━━━━━ Material supplied

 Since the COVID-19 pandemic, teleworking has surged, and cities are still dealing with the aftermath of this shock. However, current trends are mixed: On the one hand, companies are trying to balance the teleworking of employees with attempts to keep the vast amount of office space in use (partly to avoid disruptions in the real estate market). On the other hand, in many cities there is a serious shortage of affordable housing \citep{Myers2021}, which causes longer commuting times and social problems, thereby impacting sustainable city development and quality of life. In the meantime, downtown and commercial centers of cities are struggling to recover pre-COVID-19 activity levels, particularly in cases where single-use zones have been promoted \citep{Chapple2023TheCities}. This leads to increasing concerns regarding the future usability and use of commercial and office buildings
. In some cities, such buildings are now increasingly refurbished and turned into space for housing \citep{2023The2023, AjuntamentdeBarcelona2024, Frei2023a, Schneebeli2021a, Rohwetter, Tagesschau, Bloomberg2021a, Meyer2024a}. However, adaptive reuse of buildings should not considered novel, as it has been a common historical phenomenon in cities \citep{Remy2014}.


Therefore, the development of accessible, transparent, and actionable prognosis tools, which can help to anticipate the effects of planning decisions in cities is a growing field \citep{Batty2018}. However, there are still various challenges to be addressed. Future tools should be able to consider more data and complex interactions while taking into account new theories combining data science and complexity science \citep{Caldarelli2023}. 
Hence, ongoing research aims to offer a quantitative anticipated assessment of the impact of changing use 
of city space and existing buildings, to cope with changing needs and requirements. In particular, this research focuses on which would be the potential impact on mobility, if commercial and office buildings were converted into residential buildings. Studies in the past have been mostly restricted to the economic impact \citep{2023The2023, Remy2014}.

━━━━━━━━━━
━━━━━ Material supplied

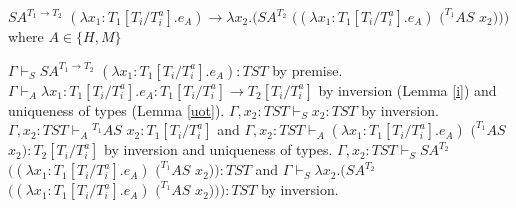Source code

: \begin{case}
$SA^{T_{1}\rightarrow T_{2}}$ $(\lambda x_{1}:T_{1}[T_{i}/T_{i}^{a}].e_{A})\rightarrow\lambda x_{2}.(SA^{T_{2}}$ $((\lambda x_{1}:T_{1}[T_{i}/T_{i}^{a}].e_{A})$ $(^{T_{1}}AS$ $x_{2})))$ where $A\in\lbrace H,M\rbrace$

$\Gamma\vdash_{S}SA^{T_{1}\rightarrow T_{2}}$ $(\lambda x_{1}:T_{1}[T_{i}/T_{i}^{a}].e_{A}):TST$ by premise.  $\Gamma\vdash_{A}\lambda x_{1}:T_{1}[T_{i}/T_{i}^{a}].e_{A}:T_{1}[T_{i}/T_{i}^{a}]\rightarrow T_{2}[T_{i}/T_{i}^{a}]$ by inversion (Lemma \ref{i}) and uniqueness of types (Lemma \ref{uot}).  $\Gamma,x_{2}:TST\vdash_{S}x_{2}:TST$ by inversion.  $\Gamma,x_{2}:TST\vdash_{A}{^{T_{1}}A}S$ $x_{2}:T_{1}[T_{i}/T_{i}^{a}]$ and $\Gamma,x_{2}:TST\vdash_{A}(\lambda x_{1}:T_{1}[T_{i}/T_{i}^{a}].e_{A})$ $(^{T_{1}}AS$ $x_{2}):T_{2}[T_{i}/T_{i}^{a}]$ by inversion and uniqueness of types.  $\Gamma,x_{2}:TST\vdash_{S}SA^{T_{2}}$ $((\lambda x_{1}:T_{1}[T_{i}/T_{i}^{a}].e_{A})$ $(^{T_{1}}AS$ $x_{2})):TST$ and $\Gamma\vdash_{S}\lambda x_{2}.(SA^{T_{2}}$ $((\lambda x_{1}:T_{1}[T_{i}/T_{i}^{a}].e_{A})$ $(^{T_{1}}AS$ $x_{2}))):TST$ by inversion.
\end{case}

━━━━━━━━━━

Work to complete:
Copy only this part of the entries above: the line with "some cities, such", the line with "of city space", and the lines between, all exactly as written.

Response:
. In some cities, such buildings are now increasingly refurbished and turned into space for housing \citep{2023The2023, AjuntamentdeBarcelona2024, Frei2023a, Schneebeli2021a, Rohwetter, Tagesschau, Bloomberg2021a, Meyer2024a}. However, adaptive reuse of buildings should not considered novel, as it has been a common historical phenomenon in cities \citep{Remy2014}.


Therefore, the development of accessible, transparent, and actionable prognosis tools, which can help to anticipate the effects of planning decisions in cities is a growing field \citep{Batty2018}. However, there are still various challenges to be addressed. Future tools should be able to consider more data and complex interactions while taking into account new theories combining data science and complexity science \citep{Caldarelli2023}. 
Hence, ongoing research aims to offer a quantitative anticipated assessment of the impact of changing use 
of city space and existing buildings, to cope with changing needs and requirements. In particular, this research focuses on which would be the potential impact on mobility, if commercial and office buildings were converted into residential buildings. Studies in the past have been mostly restricted to the economic impact \citep{2023The2023, Remy2014}.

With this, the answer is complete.